It sounds like a vehicle with plenty of comedy mileage, but Failure To Launch quickly runs out of steam. Matthew McConaughey does his twinkly-eyed bit as a bed-hopping bachelor who refuses to leave the parental home while a sneaky Sarah Jessica Parker offers herself as bait - a timely premise in a world where many thirtysomethings haven't flown the nest. Sadly, director Tim Dey's attempts to poke fun at "adultescents" amounts to having McConaughey fall down a lot.

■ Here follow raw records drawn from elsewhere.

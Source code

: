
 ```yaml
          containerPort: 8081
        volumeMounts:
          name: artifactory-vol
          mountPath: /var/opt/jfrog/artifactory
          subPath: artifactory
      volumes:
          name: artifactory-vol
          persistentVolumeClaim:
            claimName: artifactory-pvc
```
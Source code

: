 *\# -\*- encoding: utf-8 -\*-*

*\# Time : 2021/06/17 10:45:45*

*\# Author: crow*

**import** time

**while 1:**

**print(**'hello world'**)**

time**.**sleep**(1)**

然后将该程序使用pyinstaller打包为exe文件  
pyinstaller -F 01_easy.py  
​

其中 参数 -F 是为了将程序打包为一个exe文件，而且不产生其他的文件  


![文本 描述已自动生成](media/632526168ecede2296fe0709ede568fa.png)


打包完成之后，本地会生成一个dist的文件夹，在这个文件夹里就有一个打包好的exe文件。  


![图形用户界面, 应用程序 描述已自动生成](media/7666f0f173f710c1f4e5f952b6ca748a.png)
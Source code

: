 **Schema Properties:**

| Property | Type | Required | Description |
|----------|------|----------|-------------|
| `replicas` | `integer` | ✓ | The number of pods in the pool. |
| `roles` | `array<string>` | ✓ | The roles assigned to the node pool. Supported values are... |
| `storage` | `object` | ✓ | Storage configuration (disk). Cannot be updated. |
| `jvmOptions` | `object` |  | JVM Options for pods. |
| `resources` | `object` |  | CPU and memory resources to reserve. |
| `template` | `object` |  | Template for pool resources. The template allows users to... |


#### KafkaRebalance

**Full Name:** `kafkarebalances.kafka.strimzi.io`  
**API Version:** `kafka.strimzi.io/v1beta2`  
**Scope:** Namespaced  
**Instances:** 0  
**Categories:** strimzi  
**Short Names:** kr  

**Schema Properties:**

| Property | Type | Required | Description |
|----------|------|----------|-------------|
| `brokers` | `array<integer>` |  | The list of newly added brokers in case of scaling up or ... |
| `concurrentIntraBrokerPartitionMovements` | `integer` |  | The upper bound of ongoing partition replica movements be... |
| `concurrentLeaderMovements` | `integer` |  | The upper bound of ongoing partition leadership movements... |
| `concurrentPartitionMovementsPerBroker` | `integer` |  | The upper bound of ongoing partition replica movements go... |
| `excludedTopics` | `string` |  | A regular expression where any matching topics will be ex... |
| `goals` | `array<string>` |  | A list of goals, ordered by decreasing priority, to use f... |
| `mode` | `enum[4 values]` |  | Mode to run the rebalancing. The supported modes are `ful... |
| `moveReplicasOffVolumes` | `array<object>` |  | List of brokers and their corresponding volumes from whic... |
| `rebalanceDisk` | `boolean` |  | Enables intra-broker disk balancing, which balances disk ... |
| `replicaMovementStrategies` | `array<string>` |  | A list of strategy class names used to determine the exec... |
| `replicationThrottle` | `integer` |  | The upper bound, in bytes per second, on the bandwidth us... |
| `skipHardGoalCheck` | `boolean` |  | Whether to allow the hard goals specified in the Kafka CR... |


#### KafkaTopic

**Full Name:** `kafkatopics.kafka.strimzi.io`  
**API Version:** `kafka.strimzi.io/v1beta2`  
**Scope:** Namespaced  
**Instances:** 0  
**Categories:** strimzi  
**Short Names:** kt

With a name like Tripp it's perhaps inevitable that our hero should spend a lot of time flat on his face, but screenwriters Tom J Astle and Matt Ember have no excuse. It begins promisingly enough with Tripp revelling in the cushiness of being waited on by mom (an underused Kathy Bates). But contrivance creeps in when she and dad (Terry Bradshaw) recruit Paula (Parker) to lure him away.
"A SERIES OF ILL-CONCOCTED SCRAPES"
Besides the fact that hiring a woman to play with your son's affections is cruel, the strategy is made more implausible by a series of ill-concocted scrapes. One of few legitimately funny moments sees Paula seduce Tripp within earshot of his parents. But generally Astle and Ember fail to find the laughs inherent to his situation. On top of pratfalls, they have him attacked by critters to bolster some silly notion about man's defiance of nature, then a revelation about his past comes out of leftfield in a lame attempt to tug the heartstrings. With a deadweight script and low wattage generated by McConaughey and Parker, this was never going to take off.